(Source texts of formatted documents)
[Start of section]

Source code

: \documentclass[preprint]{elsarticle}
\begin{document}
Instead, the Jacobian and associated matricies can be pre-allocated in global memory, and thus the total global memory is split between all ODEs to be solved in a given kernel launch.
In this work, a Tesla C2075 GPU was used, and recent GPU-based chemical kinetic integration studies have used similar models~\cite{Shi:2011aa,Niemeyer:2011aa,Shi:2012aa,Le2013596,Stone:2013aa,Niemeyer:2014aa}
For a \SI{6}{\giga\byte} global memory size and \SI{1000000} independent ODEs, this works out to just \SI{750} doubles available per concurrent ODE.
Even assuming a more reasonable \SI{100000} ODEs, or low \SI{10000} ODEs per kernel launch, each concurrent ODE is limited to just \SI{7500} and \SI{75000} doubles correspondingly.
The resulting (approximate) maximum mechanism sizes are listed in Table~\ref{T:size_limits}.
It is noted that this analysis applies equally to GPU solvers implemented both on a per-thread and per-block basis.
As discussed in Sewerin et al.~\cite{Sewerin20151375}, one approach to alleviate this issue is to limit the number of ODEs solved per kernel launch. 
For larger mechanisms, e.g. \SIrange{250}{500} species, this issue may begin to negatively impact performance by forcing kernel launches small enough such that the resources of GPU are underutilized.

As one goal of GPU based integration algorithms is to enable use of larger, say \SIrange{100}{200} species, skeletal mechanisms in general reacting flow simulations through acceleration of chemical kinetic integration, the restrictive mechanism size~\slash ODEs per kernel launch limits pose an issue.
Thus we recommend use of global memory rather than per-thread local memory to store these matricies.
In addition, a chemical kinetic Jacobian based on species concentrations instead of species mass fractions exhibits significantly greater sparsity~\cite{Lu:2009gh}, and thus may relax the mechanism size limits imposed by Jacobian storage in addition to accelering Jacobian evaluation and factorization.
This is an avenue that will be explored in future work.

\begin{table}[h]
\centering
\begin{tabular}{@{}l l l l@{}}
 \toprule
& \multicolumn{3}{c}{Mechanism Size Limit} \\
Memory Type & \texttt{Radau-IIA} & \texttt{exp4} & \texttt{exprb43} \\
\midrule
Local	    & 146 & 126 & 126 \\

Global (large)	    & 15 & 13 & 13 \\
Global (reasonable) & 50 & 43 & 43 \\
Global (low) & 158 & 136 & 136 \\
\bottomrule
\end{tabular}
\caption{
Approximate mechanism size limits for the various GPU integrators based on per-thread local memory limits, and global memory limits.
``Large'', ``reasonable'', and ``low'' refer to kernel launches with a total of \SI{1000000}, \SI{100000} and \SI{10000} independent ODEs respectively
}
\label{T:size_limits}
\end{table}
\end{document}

[End of section]

The records need to be set down again without a single difference.

● **Solved exercise**
Source code

: \documentclass[preprint]{elsarticle}
\begin{document}
Instead, the Jacobian and associated matricies can be pre-allocated in global memory, and thus the total global memory is split between all ODEs to be solved in a given kernel launch.
In this work, a Tesla C2075 GPU was used, and recent GPU-based chemical kinetic integration studies have used similar models~\cite{Shi:2011aa,Niemeyer:2011aa,Shi:2012aa,Le2013596,Stone:2013aa,Niemeyer:2014aa}
For a \SI{6}{\giga\byte} global memory size and \SI{1000000} independent ODEs, this works out to just \SI{750} doubles available per concurrent ODE.
Even assuming a more reasonable \SI{100000} ODEs, or low \SI{10000} ODEs per kernel launch, each concurrent ODE is limited to just \SI{7500} and \SI{75000} doubles correspondingly.
The resulting (approximate) maximum mechanism sizes are listed in Table~\ref{T:size_limits}.
It is noted that this analysis applies equally to GPU solvers implemented both on a per-thread and per-block basis.
As discussed in Sewerin et al.~\cite{Sewerin20151375}, one approach to alleviate this issue is to limit the number of ODEs solved per kernel launch. 
For larger mechanisms, e.g. \SIrange{250}{500} species, this issue may begin to negatively impact performance by forcing kernel launches small enough such that the resources of GPU are underutilized.

As one goal of GPU based integration algorithms is to enable use of larger, say \SIrange{100}{200} species, skeletal mechanisms in general reacting flow simulations through acceleration of chemical kinetic integration, the restrictive mechanism size~\slash ODEs per kernel launch limits pose an issue.
Thus we recommend use of global memory rather than per-thread local memory to store these matricies.
In addition, a chemical kinetic Jacobian based on species concentrations instead of species mass fractions exhibits significantly greater sparsity~\cite{Lu:2009gh}, and thus may relax the mechanism size limits imposed by Jacobian storage in addition to accelering Jacobian evaluation and factorization.
This is an avenue that will be explored in future work.

\begin{table}[h]
\centering
\begin{tabular}{@{}l l l l@{}}
 \toprule
& \multicolumn{3}{c}{Mechanism Size Limit} \\
Memory Type & \texttt{Radau-IIA} & \texttt{exp4} & \texttt{exprb43} \\
\midrule
Local	    & 146 & 126 & 126 \\

Global (large)	    & 15 & 13 & 13 \\
Global (reasonable) & 50 & 43 & 43 \\
Global (low) & 158 & 136 & 136 \\
\bottomrule
\end{tabular}
\caption{
Approximate mechanism size limits for the various GPU integrators based on per-thread local memory limits, and global memory limits.
``Large'', ``reasonable'', and ``low'' refer to kernel launches with a total of \SI{1000000}, \SI{100000} and \SI{10000} independent ODEs respectively
}
\label{T:size_limits}
\end{table}
\end{document}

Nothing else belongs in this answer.